*Activity*. Each line starting at the one that contains "3. Actualizar precios" and ending at the one that contains "#### ¡De manera facil y sencilla!" must be returned exactly, and the rest of the listing is left out.

═════ Source data

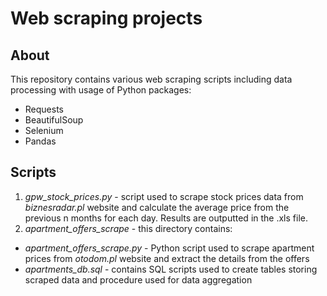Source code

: # Web scraping projects

## About
This repository contains various web scraping scripts including data processing with usage of Python packages:
* Requests
* BeautifulSoup
* Selenium
* Pandas

## Scripts
1. *gpw_stock_prices.py* - script used to scrape stock prices data from *biznesradar.pl* website and calculate the average price from the previous n months for each day. Results are outputted in the .xls file.
2. *apartment_offers_scrape* - this directory contains:  
* *apartment_offers_scrape.py* - Python script used to scrape apartment prices from *otodom.pl* website and extract the details from the offers
* *apartments_db.sql* - contains SQL scripts used to create tables storing scraped data and procedure used for data aggregation
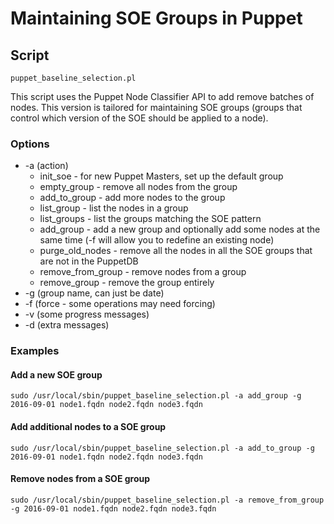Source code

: # Maintaining SOE Groups in Puppet

## Script
    puppet_baseline_selection.pl

This script uses the Puppet Node Classifier API to add remove batches of nodes.  This version is tailored for maintaining SOE 
groups (groups that control which version of the SOE should be applied to a node).

### Options
* -a (action)
  * init_soe - for new Puppet Masters, set up the default group
  * empty_group - remove all nodes from the group
  * add_to_group - add more nodes to the group
  * list_group - list the nodes in a group
  * list_groups - list the groups matching the SOE pattern
  * add_group - add a new group and optionally add some nodes at the same time (-f will allow you to redefine an existing node)
  * purge_old_nodes - remove all the nodes in all the SOE groups that are not in the PuppetDB
  * remove_from_group - remove nodes from a group
  * remove_group - remove the group entirely
* -g (group name, can just be date)
* -f (force - some operations may need forcing)
* -v (some progress messages)
* -d (extra messages)

### Examples
#### Add a  new SOE group
    sudo /usr/local/sbin/puppet_baseline_selection.pl -a add_group -g 2016-09-01 node1.fqdn node2.fqdn node3.fqdn
#### Add additional nodes to a SOE group
    sudo /usr/local/sbin/puppet_baseline_selection.pl -a add_to_group -g 2016-09-01 node1.fqdn node2.fqdn node3.fqdn
#### Remove nodes from a SOE group
    sudo /usr/local/sbin/puppet_baseline_selection.pl -a remove_from_group -g 2016-09-01 node1.fqdn node2.fqdn node3.fqdn
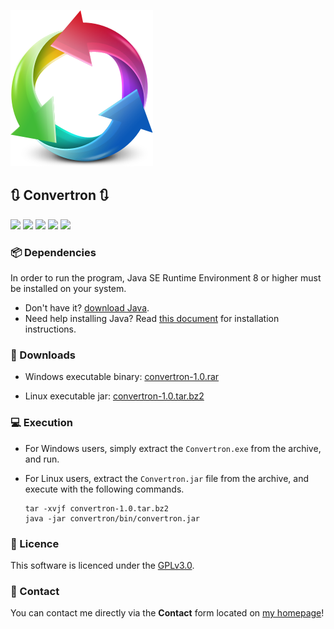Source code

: ![](./src/convert.png) 
## :arrows_clockwise: Convertron :arrows_clockwise:

![](https://img.shields.io/github/stars/elsheepo/Convertron.svg)
![](https://img.shields.io/github/forks/elsheepo/Convertron.svg) 
![](https://img.shields.io/github/tag/elsheepo/Convertron.svg) 
![](https://img.shields.io/github/issues/elsheepo/Convertron.svg)
![](https://img.shields.io/badge/license-GPLv3-blue.svg)

### :package: Dependencies
In order to run the program, Java SE Runtime Environment 8 or higher must be installed on your system.
- Don't have it? [download Java](https://www.java.com/en/download/ "Download Java"). 
- Need help installing Java? Read [this document](https://www.java.com/en/download/help/download_options.xml "Java Installation Instructions") for installation instructions.

### :open_file_folder: Downloads
- Windows executable binary: [convertron-1.0.rar](https://beatzz.co/downloads/java/convertron/convertron-1.0.rar "convertron-1.0.rar")

- Linux executable jar: [convertron-1.0.tar.bz2](https://beatzz.co/downloads/java/convertron/convertron-1.0.tar.bz2 "convertron-1.0.tar.bz2")

### :computer: Execution

- For Windows users, simply extract the `Convertron.exe` from the archive, and run.
- For Linux users, extract the `Convertron.jar` file from the archive, and execute with the following commands.
    
      tar -xvjf convertron-1.0.tar.bz2
      java -jar convertron/bin/convertron.jar

### :key: Licence

This software is licenced under the [GPLv3.0](./LICENCE "LICENCE").

### :email: Contact

You can contact me directly via the **Contact** form located on [my homepage](https://beatzz.co "beatzz.co")!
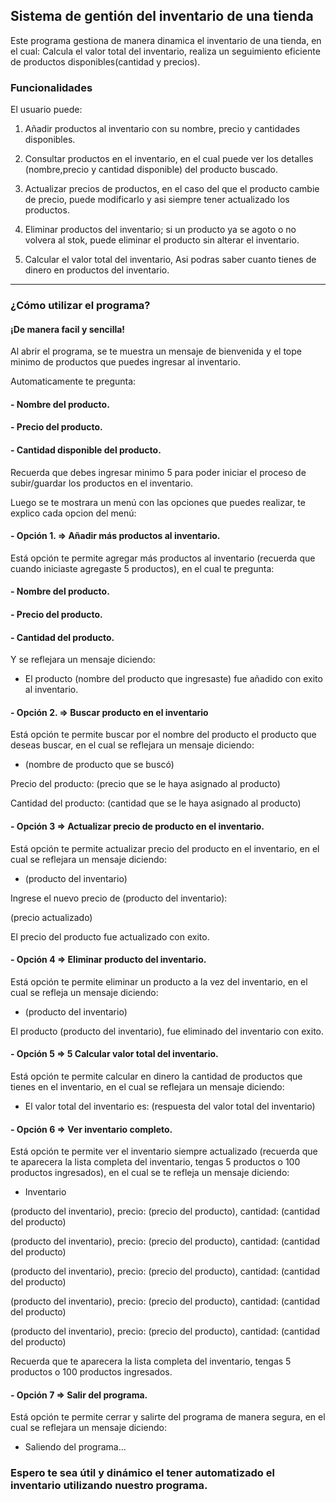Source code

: ## Sistema de gentión del inventario de una tienda
Este programa gestiona de manera dinamica el inventario de una tienda, en el cual: Calcula el valor total del inventario, realiza un seguimiento eficiente de productos disponibles(cantidad y precios).

### Funcionalidades
El usuario puede:

1. Añadir productos al inventario con su nombre, precio y cantidades disponibles.

2. Consultar productos en el inventario, en el cual puede ver los detalles (nombre,precio y cantidad disponible) del producto buscado.

3. Actualizar precios de productos, en el caso del que el producto cambie de precio, puede modificarlo y asi siempre tener actualizado los productos.

4. Eliminar productos del inventario; si un producto ya se agoto o no volvera al stok, puede eliminar el producto sin alterar el inventario.

5. Calcular el valor total del inventario, Asi podras saber cuanto tienes de dinero en productos del inventario.
---
### ¿Cómo utilizar el programa?
#### ¡De manera facil y sencilla!
Al abrir el programa, se te muestra un mensaje de bienvenida y el tope minimo de productos que puedes ingresar al inventario.

Automaticamente te pregunta:

#### - Nombre del producto.
#### - Precio del producto.
#### - Cantidad disponible del producto.
Recuerda que debes ingresar minimo 5 para poder iniciar el proceso de subir/guardar los productos en el inventario.

Luego se te mostrara un menú con las opciones que puedes realizar, te explico cada opcion del menú:

#### - Opción 1. => Añadir más productos al inventario.
Está opción te permite agregar más productos al inventario (recuerda que cuando iniciaste agregaste 5 productos), en el cual te pregunta: 

#### - Nombre del producto.
#### - Precio del producto.
#### - Cantidad del producto.
Y se reflejara un mensaje diciendo:
- El producto (nombre del producto que ingresaste) fue añadido con exito al inventario.

#### - Opción 2. => Buscar producto en el inventario
Está opción te permite buscar por el nombre del producto el producto que deseas buscar, en el cual se reflejara un mensaje diciendo:
 - (nombre de producto que se buscó)

 Precio del producto: (precio que se le haya asignado al producto)

Cantidad del producto: (cantidad que se le haya asignado al producto)

#### - Opción 3 => Actualizar precio de producto en el inventario.
Está opción te permite actualizar precio del producto en el inventario, en el cual se reflejara un mensaje diciendo:
- (producto del inventario)


Ingrese el nuevo precio de (producto del inventario):


(precio actualizado)

El precio del producto fue actualizado con exito.

#### - Opción 4 => Eliminar producto del inventario.
Está opción te permite eliminar un producto a la vez del inventario, en el cual se refleja un mensaje diciendo:
- (producto del inventario)

El producto (producto del inventario), fue eliminado del inventario con exito.

#### - Opción 5 => 5 Calcular valor total del inventario.
Está opción te permite calcular en dinero la cantidad de productos que tienes en el inventario, en el cual se reflejara un mensaje diciendo:
- El valor total del inventario es: (respuesta del valor total del inventario)

#### - Opción 6 => Ver inventario completo.
Está opción te permite ver el inventario siempre actualizado (recuerda que te aparecera la lista completa del inventario, tengas 5 productos o 100 productos ingresados), en el cual se te refleja un mensaje diciendo:
- Inventario

(producto del inventario), precio: (precio del producto), cantidad: (cantidad del producto) 

(producto del inventario), precio: (precio del producto), cantidad: (cantidad del producto) 

(producto del inventario), precio: (precio del producto), cantidad: (cantidad del producto) 

(producto del inventario), precio: (precio del producto), cantidad: (cantidad del producto) 

(producto del inventario), precio: (precio del producto), cantidad: (cantidad del producto) 

Recuerda que te aparecera la lista completa del inventario, tengas 5 productos o 100 productos ingresados.

#### - Opción 7 => Salir del programa.
Está opción te permite cerrar y salirte del programa de manera segura, en el cual se reflejara un mensaje diciendo:
- Saliendo del programa...

### Espero te sea útil y dinámico el tener automatizado el inventario utilizando nuestro programa.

══════════

*Task solution*.
3. Actualizar precios de productos, en el caso del que el producto cambie de precio, puede modificarlo y asi siempre tener actualizado los productos.

4. Eliminar productos del inventario; si un producto ya se agoto o no volvera al stok, puede eliminar el producto sin alterar el inventario.

5. Calcular el valor total del inventario, Asi podras saber cuanto tienes de dinero en productos del inventario.
---
### ¿Cómo utilizar el programa?
#### ¡De manera facil y sencilla!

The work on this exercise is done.